ACEIs/ARBs raise K since they antagonize aldosterone (which normally gets rid of K in the collecting duct). CKD itself will cause K retention (due to reduced GFR). This becomes tricky, since you need the ACEIs to slow down further deterioration of renal function, so her electrolytes absolutely need to be watched closely.@Cerberus
I am sorry to hear about your mother.
Diabetes and Hypertension both take their toll on the kidney. You should get BUN and Creatinine every month.
ACE inhibitors should be started at the first sign of microscopic protein in the urine and it is Renoprotective that is these medicines protect the kidney from excessive filtration injury.
The only side effect you should be looking at are two.
Sometimes ACE inhibitor can cause cough. Just hope it doesn't happen to your mother inshAllah because ideally she needs ACE inhibitors indefinitely.
Also second is they lower potassium levels.
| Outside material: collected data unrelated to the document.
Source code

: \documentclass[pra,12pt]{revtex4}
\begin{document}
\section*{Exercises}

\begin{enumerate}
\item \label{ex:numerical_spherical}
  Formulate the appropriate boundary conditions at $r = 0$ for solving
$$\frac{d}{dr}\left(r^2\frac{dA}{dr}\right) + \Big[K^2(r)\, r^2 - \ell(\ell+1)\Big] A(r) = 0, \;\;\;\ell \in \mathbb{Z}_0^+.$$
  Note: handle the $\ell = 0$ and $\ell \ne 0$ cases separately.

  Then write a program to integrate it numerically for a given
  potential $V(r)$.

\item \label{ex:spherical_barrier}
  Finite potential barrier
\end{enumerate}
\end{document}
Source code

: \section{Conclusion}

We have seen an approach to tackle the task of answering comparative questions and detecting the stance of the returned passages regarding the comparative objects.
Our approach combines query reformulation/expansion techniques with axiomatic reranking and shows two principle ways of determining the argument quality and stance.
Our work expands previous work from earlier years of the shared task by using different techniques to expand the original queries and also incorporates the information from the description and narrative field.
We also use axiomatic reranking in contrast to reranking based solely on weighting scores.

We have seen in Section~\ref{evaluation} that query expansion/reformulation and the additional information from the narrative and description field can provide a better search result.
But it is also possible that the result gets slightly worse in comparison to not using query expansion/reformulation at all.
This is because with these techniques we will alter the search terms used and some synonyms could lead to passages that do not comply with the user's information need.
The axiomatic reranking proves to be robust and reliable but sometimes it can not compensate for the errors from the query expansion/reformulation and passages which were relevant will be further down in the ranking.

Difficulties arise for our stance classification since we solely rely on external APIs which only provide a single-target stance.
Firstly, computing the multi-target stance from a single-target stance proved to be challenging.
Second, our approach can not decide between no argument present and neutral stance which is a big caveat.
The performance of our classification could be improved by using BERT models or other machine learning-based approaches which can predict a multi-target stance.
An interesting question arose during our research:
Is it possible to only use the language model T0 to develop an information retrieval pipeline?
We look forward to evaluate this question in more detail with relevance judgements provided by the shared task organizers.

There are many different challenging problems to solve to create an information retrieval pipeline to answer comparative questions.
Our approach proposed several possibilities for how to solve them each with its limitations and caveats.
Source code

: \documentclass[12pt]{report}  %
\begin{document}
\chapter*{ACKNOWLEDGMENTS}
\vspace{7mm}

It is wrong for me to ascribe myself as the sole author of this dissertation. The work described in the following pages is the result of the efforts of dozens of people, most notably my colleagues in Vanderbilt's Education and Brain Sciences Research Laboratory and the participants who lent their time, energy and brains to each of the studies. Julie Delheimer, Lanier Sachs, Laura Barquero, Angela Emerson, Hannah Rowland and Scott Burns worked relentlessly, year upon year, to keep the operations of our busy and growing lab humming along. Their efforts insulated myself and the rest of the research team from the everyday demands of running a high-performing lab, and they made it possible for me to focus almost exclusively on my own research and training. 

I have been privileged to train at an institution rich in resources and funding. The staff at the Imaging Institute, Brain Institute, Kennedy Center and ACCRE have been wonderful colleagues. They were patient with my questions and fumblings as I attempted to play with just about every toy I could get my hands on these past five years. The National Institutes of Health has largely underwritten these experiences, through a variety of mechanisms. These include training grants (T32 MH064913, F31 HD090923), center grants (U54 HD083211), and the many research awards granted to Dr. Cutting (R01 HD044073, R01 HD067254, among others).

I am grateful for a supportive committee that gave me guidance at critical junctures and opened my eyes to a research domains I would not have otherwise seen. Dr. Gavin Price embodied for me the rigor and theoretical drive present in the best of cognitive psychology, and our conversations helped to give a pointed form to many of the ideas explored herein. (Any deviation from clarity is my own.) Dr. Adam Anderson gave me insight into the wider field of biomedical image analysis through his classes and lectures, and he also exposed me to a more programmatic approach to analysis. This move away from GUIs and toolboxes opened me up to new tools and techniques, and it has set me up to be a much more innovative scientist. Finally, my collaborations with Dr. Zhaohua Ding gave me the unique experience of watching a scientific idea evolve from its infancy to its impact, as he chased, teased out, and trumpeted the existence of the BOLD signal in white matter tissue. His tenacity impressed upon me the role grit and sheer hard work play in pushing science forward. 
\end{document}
I suggest that you do monthly serum electrolytes as well, since your mother is already avoiding potassium diet. Too low potassium can suddenly stop the heart.
Beyond that, feel free to ask any questions. I am certified by the Medical Council of Canada, and can help you extensively in this regard.
My prayers are with you.
Cough / angioedmea won't really be an issue considering she can simply be switched to an ARB.